Persephone The Dread said:


> I love concerts, but I'm in the UK so pretty far away  hope you find someone op.





Mike81 said:


> Whelp... Sign me up as another "wish I was closer" :b
> 
> I'm sure there's somebody here who doesn't live 1500 freakin' miles away. lol


Lol, you guys are sweet for even responding. At least it's nice to know that some people might come if it was actually convenient for them. :b Thanks, though! Still hopeful I might find at least one person...maybe.


----------



## AxeDroid (Jan 11, 2013)

feels said:


> Wish I could teleport you guys over here for an evening. :b The feedback is appreciated!


Thank!  I bet that particular evening would be a blast 

I do hope that someone on this site who lives near by gets to see this thread and then you two can enjoy such an evening. Good Luck! ^~^


----------



## northroad (May 10, 2013)

I would never be up for something like that with just a normal stranger, but a fellow SA'er is different somehow. Anyway, four hours is kinda far. Hope you find someone to go with


----------



## feels (Jun 18, 2010)

northroad said:


> I would never be up for something like that with just a normal stranger, but a fellow SA'er is different somehow. Anyway, four hours is kinda far. Hope you find someone to go with


Thanks, man. I really hope so too. Hey, at least you're from Austin, so that means we're getting warmer! :b


----------



## Common Raven (Sep 6, 2013)

Sounds like a fun way to meet new people, but I'm afraid I'll have to join the "wish I was closer" club as well. Hope you find someone and have a great time together


----------



## foe (Oct 10, 2010)

One of my favorite sites... https://www.songkick.com/ has concert info on mainstream artists to no-name indie bands playing for $10-15. Sometimes they'll list free shows too.

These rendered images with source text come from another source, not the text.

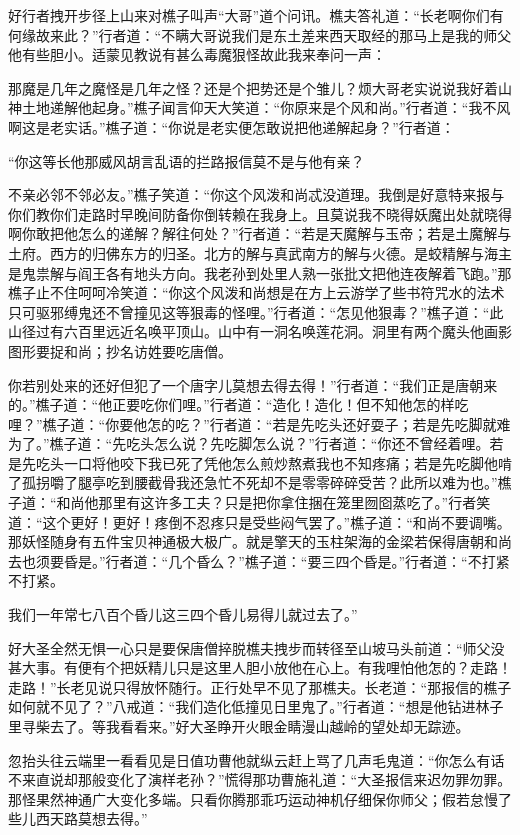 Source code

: \documentclass[12pt,UTF8]{ctexbook}
\begin{document}
好行者拽开步径上山来对樵子叫声“大哥”道个问讯。樵夫答礼道：“长老啊你们有何缘故来此？”行者道：“不瞒大哥说我们是东土差来西天取经的那马上是我的师父他有些胆小。适蒙见教说有甚么毒魔狠怪故此我来奉问一声：

那魔是几年之魔怪是几年之怪？还是个把势还是个雏儿？烦大哥老实说说我好着山神土地递解他起身。”樵子闻言仰天大笑道：“你原来是个风和尚。”行者道：“我不风啊这是老实话。”樵子道：“你说是老实便怎敢说把他递解起身？”行者道：

“你这等长他那威风胡言乱语的拦路报信莫不是与他有亲？

不亲必邻不邻必友。”樵子笑道：“你这个风泼和尚忒没道理。我倒是好意特来报与你们教你们走路时早晚间防备你倒转赖在我身上。且莫说我不晓得妖魔出处就晓得啊你敢把他怎么的递解？解往何处？”行者道：“若是天魔解与玉帝；若是土魔解与土府。西方的归佛东方的归圣。北方的解与真武南方的解与火德。是蛟精解与海主是鬼祟解与阎王各有地头方向。我老孙到处里人熟一张批文把他连夜解着飞跑。”那樵子止不住呵呵冷笑道：“你这个风泼和尚想是在方上云游学了些书符咒水的法术只可驱邪缚鬼还不曾撞见这等狠毒的怪哩。”行者道：“怎见他狠毒？”樵子道：“此山径过有六百里远近名唤平顶山。山中有一洞名唤莲花洞。洞里有两个魔头他画影图形要捉和尚；抄名访姓要吃唐僧。

你若别处来的还好但犯了一个唐字儿莫想去得去得！”行者道：“我们正是唐朝来的。”樵子道：“他正要吃你们哩。”行者道：“造化！造化！但不知他怎的样吃哩？”樵子道：“你要他怎的吃？”行者道：“若是先吃头还好耍子；若是先吃脚就难为了。”樵子道：“先吃头怎么说？先吃脚怎么说？”行者道：“你还不曾经着哩。若是先吃头一口将他咬下我已死了凭他怎么煎炒熬煮我也不知疼痛；若是先吃脚他啃了孤拐嚼了腿亭吃到腰截骨我还急忙不死却不是零零碎碎受苦？此所以难为也。”樵子道：“和尚他那里有这许多工夫？只是把你拿住捆在笼里囫囵蒸吃了。”行者笑道：“这个更好！更好！疼倒不忍疼只是受些闷气罢了。”樵子道：“和尚不要调嘴。那妖怪随身有五件宝贝神通极大极广。就是擎天的玉柱架海的金梁若保得唐朝和尚去也须要昏是。”行者道：“几个昏么？”樵子道：“要三四个昏是。”行者道：“不打紧不打紧。

我们一年常七八百个昏儿这三四个昏儿易得儿就过去了。”

好大圣全然无惧一心只是要保唐僧捽脱樵夫拽步而转径至山坡马头前道：“师父没甚大事。有便有个把妖精儿只是这里人胆小放他在心上。有我哩怕他怎的？走路！走路！”长老见说只得放怀随行。正行处早不见了那樵夫。长老道：“那报信的樵子如何就不见了？”八戒道：“我们造化低撞见日里鬼了。”行者道：“想是他钻进林子里寻柴去了。等我看看来。”好大圣睁开火眼金睛漫山越岭的望处却无踪迹。

忽抬头往云端里一看看见是日值功曹他就纵云赶上骂了几声毛鬼道：“你怎么有话不来直说却那般变化了演样老孙？”慌得那功曹施礼道：“大圣报信来迟勿罪勿罪。那怪果然神通广大变化多端。只看你腾那乖巧运动神机仔细保你师父；假若怠慢了些儿西天路莫想去得。”
\end{document}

I also found a meetup.com live music group for a small city an hour away from town, maybe you guys can have some success on meetup too.


----------



## feels (Jun 18, 2010)

Common Raven said:


> Sounds like a fun way to meet new people, but I'm afraid I'll have to join the "wish I was closer" club as well. Hope you find someone and have a great time together


Thanks, man! I just went to see this group Melt-Banana the other night at this place called Dada. It was a blast. My potential concert buddy really missed out. :b



foe said:


> One of my favorite sites... https://www.songkick.com/ has concert info on mainstream artists to no-name indie bands playing for $10-15. Sometimes they'll list free shows too.
> 
> I also found a meetup.com live music group for a small city an hour away from town, maybe you guys can have some success on meetup too.

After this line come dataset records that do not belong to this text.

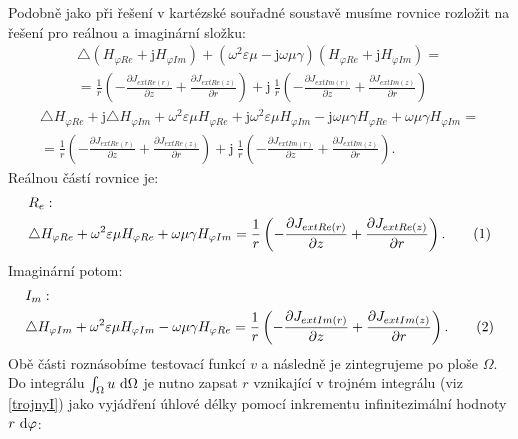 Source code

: \documentclass[12pt,a4paper,oneside]{article}
\numberwithin{equation}{section} %
\numberwithin{figure}{section} %
\numberwithin{table}{section} %
\newcommand{\mj}{\mathrm{j}} %
\newcommand\numberthis{\addtocounter{equation}{1}\tag{\theequation}}
\begin{document}
Podobně jako při řešení v kartézské souřadné soustavě musíme rovnice rozložit na řešení pro reálnou a imaginární složku:
\begin{equation}
\begin{split}
\triangle (H _{\varphi Re} + \mj H _{\varphi Im}) + (\omega ^2 \varepsilon \mu - \mj \omega \mu \gamma) (H _{\varphi Re} + \mj H _{\varphi Im}) =\\ 
= \frac{1}{r} \left( - \frac{\partial J _{extRe(r)}}{\partial z} + \frac{\partial J _{extRe(z)}}{\partial r} \right) + \mj ~ \frac{1}{r} \left( - \frac{\partial J _{extIm(r)}}{\partial z} + \frac{\partial J _{extIm(z)}}{\partial r} \right)
\end{split}
\end{equation}
\begin{equation}
\begin{split}
\triangle H _{\varphi Re} + \mj \triangle H _{\varphi Im} + \omega ^2 \varepsilon \mu H_ {\varphi Re} + \mj \omega ^2 \varepsilon \mu H _{\varphi Im} - \mj \omega \mu \gamma H _{\varphi Re} + \omega \mu \gamma H _{\varphi Im} =\\
= \frac{1}{r} \left( - \frac{\partial J _{extRe(r)}}{\partial z} + \frac{\partial J _{extRe(z)}}{\partial r} \right) + \mj ~ \frac{1}{r} \left( - \frac{\partial J _{extIm(r)}}{\partial z} + \frac{\partial J _{extIm(z)}}{\partial r} \right) .
\end{split}
\end{equation}
Reálnou částí rovnice je:
\begin{align*}
&R_{e}:
\\
&\triangle H_ {\varphi Re} + \omega ^2 \varepsilon \mu H_ {\varphi Re} + \omega \mu \gamma H _{\varphi Im} = \frac{1}{r} \left( - \frac{\partial J _{extRe(r)}}{\partial z} + \frac{\partial J _{extRe(z)}}{\partial r} \right) .
\numberthis
\end{align*}
Imaginární potom:
\begin{align*}
&I_{m}:
\\
&\triangle H _{\varphi Im} + \omega ^2 \varepsilon \mu H _{\varphi Im} - \omega \mu \gamma H _{\varphi Re} = \frac{1}{r} \left( - \frac{\partial J _{extIm(r)}}{\partial z} + \frac{\partial J _{extIm(z)}}{\partial r} \right) .
\numberthis
\end{align*}
Obě části roznásobíme testovací funkcí $v$ a následně je zintegrujeme po ploše $\Omega$. Do integrálu $\int _{\Omega} u ~ \mathrm{d} \Omega$ je nutno zapsat $r$ vznikající v trojném integrálu (viz \ref{trojnyI}) jako vyjádření úhlové délky pomocí inkrementu infinitezimální hodnoty $r ~ \mathrm{d} \varphi$:
\end{document}
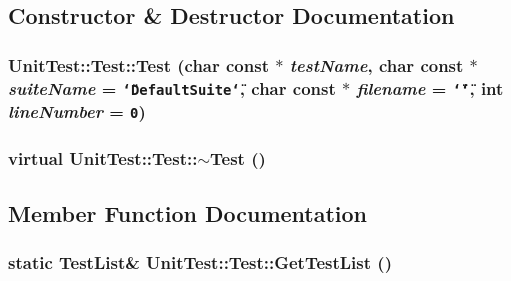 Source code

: \subsection{Constructor \& Destructor Documentation}
\hypertarget{class_unit_test_1_1_test_8c9765840746f8ddae4a2a52e0a50ec1}{
\subsubsection[{Test}]{\setlength{\rightskip}{0pt plus 5cm}UnitTest::Test::Test (char const $\ast$ {\em testName}, \/  char const $\ast$ {\em suiteName} = {\tt \char`\"{}DefaultSuite\char`\"{}}, \/  char const $\ast$ {\em filename} = {\tt \char`\"{}\char`\"{}}, \/  int {\em lineNumber} = {\tt 0})}}
\label{class_unit_test_1_1_test_8c9765840746f8ddae4a2a52e0a50ec1}


\hypertarget{class_unit_test_1_1_test_6fa9104f0b5b8c880e98a125e26c4989}{
\subsubsection[{$\sim$Test}]{\setlength{\rightskip}{0pt plus 5cm}virtual UnitTest::Test::$\sim$Test ()}}
\label{class_unit_test_1_1_test_6fa9104f0b5b8c880e98a125e26c4989}




\subsection{Member Function Documentation}
\hypertarget{class_unit_test_1_1_test_3e26319f255cd4919d5de1bbdf5b62b6}{
\subsubsection[{GetTestList}]{\setlength{\rightskip}{0pt plus 5cm}static {\bf TestList}\& UnitTest::Test::GetTestList ()}}
\label{class_unit_test_1_1_test_3e26319f255cd4919d5de1bbdf5b62b6}


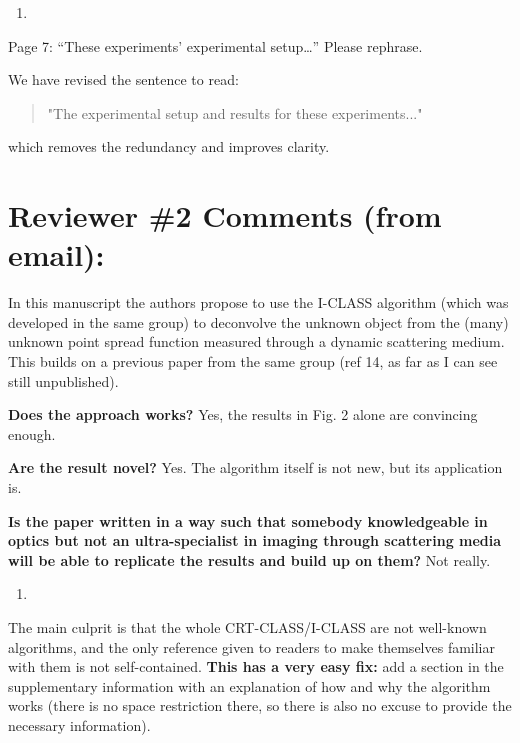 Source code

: \documentclass[12pt]{article}
\newenvironment{solved_reviewercomment}
    {\begin{tcolorbox}[width=\linewidth,colback=gray!5,colframe=solved_commentcolor!50,title=Reviewer Comment,left=5pt,right=5pt]}
    {\end{tcolorbox}}
\newenvironment{ourresponse}
    {\begin{tcolorbox}[width=\linewidth,breakable,enhanced,colback=gray!5,colframe=responsecolor!50,title=Response,left=5pt,right=5pt]}
    {\end{tcolorbox}}
\begin{document}
\begin{enumerate}[label=\arabic*., resume]
\item \leavevmode
\end{enumerate}
\vspace{-1em}
\begin{solved_reviewercomment}
    Page 7: “These experiments’ experimental setup…” Please rephrase.
\end{solved_reviewercomment}

\begin{ourresponse}
    We have revised the sentence to read: 
    \begin{quote}
        "The experimental setup and results for these experiments..." 
    \end{quote}
    which removes the redundancy and improves clarity.
\end{ourresponse}


\newpage

\section{Reviewer \#2 Comments (from email):}

In this manuscript the authors propose to use the I-CLASS algorithm (which was developed in the same group) to deconvolve the unknown object from the (many) unknown point spread function measured through a dynamic scattering medium. This builds on a previous paper from the same group (ref 14, as far as I can see still unpublished).

\textbf{Does the approach works?} Yes, the results in Fig. 2 alone are convincing enough.

\textbf{Are the result novel?} Yes. The algorithm itself is not new, but its application is.

\textbf{Is the paper written in a way such that somebody knowledgeable in optics but not an ultra-specialist in imaging through scattering media will be able to replicate the results and build up on them?} Not really. 

\begin{enumerate}[label=\arabic*.]
\item \leavevmode
\end{enumerate}
\vspace{-1em}
\begin{solved_reviewercomment}
    The main culprit is that the whole CRT-CLASS/I-CLASS are not well-known algorithms, and the only reference given to readers to make themselves familiar with them is not self-contained. \textbf{This has a very easy fix:} add a section in the supplementary information with an explanation of how and why the algorithm works (there is no space restriction there, so there is also no excuse to provide the necessary information).
\end{solved_reviewercomment}
\end{document}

I use songkick as well, it's fantastic. I had never heard of the meetup site before, though. I'll have to see what all is going on nearby. Thanks for the links!


----------



## Darth Smittius (Nov 26, 2011)

Aww man, that would be awesome. Too bad I'm 7 hours away. If you're ever around New Orleans, let me know. I never have anyone to go to shows with.


----------



## RelinquishedHell (Apr 10, 2012)

^ Cool avatar. I have a shirt with the Jimmy Page logo on it.

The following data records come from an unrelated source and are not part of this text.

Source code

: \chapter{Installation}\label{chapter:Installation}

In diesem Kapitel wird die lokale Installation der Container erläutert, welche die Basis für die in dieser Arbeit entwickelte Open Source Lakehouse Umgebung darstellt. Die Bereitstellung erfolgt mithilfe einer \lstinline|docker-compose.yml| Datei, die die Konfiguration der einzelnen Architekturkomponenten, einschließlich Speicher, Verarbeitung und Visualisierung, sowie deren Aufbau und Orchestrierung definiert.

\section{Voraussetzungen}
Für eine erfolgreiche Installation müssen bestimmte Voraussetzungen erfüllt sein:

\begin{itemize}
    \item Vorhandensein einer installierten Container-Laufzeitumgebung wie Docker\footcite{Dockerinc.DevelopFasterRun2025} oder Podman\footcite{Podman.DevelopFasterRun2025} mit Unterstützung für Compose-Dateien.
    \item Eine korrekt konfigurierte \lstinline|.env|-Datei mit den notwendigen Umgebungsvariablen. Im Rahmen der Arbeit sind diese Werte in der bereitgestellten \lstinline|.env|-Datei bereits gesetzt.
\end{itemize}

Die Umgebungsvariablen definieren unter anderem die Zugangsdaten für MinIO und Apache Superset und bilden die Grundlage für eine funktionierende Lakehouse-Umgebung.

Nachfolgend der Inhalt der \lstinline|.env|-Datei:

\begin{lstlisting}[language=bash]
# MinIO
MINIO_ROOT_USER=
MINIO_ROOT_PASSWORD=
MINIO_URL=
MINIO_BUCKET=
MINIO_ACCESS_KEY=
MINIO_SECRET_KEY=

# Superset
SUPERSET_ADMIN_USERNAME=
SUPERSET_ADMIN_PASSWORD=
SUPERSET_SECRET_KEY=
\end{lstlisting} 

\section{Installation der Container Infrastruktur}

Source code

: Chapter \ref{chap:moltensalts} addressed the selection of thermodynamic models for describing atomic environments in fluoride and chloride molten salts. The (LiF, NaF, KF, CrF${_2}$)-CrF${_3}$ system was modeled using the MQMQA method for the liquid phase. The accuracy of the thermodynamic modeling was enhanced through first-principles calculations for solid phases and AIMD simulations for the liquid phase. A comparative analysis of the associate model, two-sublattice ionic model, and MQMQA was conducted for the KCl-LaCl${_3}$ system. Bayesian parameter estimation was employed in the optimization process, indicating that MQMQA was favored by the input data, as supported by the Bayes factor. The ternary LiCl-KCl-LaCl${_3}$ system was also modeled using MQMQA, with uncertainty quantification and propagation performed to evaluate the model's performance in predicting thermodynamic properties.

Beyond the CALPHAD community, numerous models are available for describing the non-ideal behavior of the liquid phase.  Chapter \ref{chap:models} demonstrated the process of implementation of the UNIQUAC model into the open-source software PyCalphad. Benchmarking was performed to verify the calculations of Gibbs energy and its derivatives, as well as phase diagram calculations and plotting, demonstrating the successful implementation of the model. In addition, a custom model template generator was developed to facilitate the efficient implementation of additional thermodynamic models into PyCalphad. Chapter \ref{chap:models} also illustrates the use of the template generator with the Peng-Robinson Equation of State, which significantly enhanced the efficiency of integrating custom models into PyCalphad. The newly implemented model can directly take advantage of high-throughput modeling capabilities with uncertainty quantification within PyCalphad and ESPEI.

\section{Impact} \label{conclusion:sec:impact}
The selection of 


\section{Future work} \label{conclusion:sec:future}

I'd go to a concert with someone. As long as they live close of course.


----------



## scooby (Jun 24, 2009)

Can someone please do this? I just want a happy ending with this thread. Unfortunately all of us that would love to go are too far away.


----------



## feels (Jun 18, 2010)

Darth Smittius said:


> Aww man, that would be awesome. Too bad I'm 7 hours away. If you're ever around New Orleans, let me know. I never have anyone to go to shows with.


Thanks, man! I'll definitely shoot a message your way if I'm ever in the area.  I wish I had the money to travel out of state more often.



scooby said:


> Can someone please do this? I just want a happy ending with this thread. Unfortunately all of us that would love to go are too far away.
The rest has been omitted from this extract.